DENPASAR, KORANSATU.ID–Diundangkannya Undang-Undang Tindak Pidana Kekerasan Seksual (UU TPKS) mendorong negara untuk meningkatkan penanganan perempuan dan anak korban kekerasan seksual di dalam satu konsep one stop services atau Penyelenggaraan Pelayanan Terpadu.
Pemerintah menggandeng semua pihak, termasuk Forum Pengada Layanan (FPL) dalam upaya membangun sinergi dan kolaborasi untuk memperkuat pelayanan penanganan korban kekerasan seksual, perlindungan, hingga pemulihan terintegrasi dan tersebar di seluruh Indonesia.
Menteri PPPA, Bintang Puspayoga menegaskan, kerja kolaboratif selama ini telah berlangsung antara pemerintah dan masyarakat sipil harus di-upayakan untuk semakin baik dan semakin sinergis.
Pihaknya, mendapati adanya kerja sama pemerintah dan masyarakat sipil baik di daerah, akan menghasilkan model pelayanan berkualitas, responsif, cepat dan bahkan mampu mencegah terjadinya kekerasan seksual.
Dalam acara Konsolidasi Nasional Untuk Mengawal Implementasi UU TPKS dan Munas III Forum Pengada Layanan yang diselenggarakan secara hybrid.

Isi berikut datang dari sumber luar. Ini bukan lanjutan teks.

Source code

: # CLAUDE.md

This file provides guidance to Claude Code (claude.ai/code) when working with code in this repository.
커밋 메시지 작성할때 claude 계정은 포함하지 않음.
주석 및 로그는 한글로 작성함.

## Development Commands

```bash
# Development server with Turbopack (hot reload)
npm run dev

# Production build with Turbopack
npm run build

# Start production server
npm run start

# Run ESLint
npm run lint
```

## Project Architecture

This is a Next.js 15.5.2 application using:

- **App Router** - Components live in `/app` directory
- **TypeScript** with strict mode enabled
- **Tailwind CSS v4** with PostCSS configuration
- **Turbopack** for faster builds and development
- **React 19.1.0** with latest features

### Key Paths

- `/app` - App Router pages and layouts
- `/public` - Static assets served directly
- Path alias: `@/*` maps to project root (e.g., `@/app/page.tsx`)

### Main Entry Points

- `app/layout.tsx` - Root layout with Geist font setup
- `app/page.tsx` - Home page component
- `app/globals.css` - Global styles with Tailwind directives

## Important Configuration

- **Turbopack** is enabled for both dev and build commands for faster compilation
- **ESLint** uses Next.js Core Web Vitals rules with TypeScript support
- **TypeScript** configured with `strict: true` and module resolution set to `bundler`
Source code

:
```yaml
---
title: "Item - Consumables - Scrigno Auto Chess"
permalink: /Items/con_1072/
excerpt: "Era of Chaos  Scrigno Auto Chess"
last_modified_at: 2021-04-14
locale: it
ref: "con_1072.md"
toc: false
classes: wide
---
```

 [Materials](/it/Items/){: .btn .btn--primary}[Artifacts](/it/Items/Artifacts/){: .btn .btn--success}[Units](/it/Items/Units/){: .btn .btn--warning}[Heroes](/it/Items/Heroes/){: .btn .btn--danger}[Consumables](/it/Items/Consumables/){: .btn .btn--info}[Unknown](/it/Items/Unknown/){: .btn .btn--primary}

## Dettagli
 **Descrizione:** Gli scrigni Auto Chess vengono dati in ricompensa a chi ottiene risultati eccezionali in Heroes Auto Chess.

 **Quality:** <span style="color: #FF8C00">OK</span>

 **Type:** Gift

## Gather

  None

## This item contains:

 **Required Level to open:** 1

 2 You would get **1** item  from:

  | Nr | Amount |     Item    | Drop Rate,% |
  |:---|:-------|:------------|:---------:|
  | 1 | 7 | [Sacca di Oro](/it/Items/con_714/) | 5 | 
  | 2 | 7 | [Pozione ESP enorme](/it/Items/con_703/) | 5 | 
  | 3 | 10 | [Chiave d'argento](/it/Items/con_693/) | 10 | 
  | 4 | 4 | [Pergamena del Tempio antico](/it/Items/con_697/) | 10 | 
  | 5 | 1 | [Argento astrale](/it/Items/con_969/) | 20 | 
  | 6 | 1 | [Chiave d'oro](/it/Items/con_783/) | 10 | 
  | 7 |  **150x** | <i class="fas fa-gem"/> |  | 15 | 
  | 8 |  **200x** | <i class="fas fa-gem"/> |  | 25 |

Disampaikan Bintang, diundangkannya UU TPKS menjadikan masyarakat lebih percaya diri untuk melaporkan tindak pidana kekerasan seksual dialami olehnya, maupun kerabat terdekatnya.
Hal ini menjadikan peran petugas keamanan dan pelayanan di berbagai daerah menjadi lebih dibutuhkan, sekaligus dituntut untuk memiliki kesiapan dalam melakukan tindakan penyelamatan.
“UU TPKS telah memberikan pengakuan kuat dan luas akan peran masyarakat, keluarga, dan lembaga penyedia layanan berbasis masyarakat di dalam pencegahan, penanganan dan pemulihan. Hal ini memperlihatkan, bahwa perlindungan perempuan dan anak dari kekerasan seksual sesungguhnya memang sebuah pekerjaan yang bersifat gotong royong,” ungkap Menteri PPPA diterima KORANSATU.ID, Sabtu (2/7/2022).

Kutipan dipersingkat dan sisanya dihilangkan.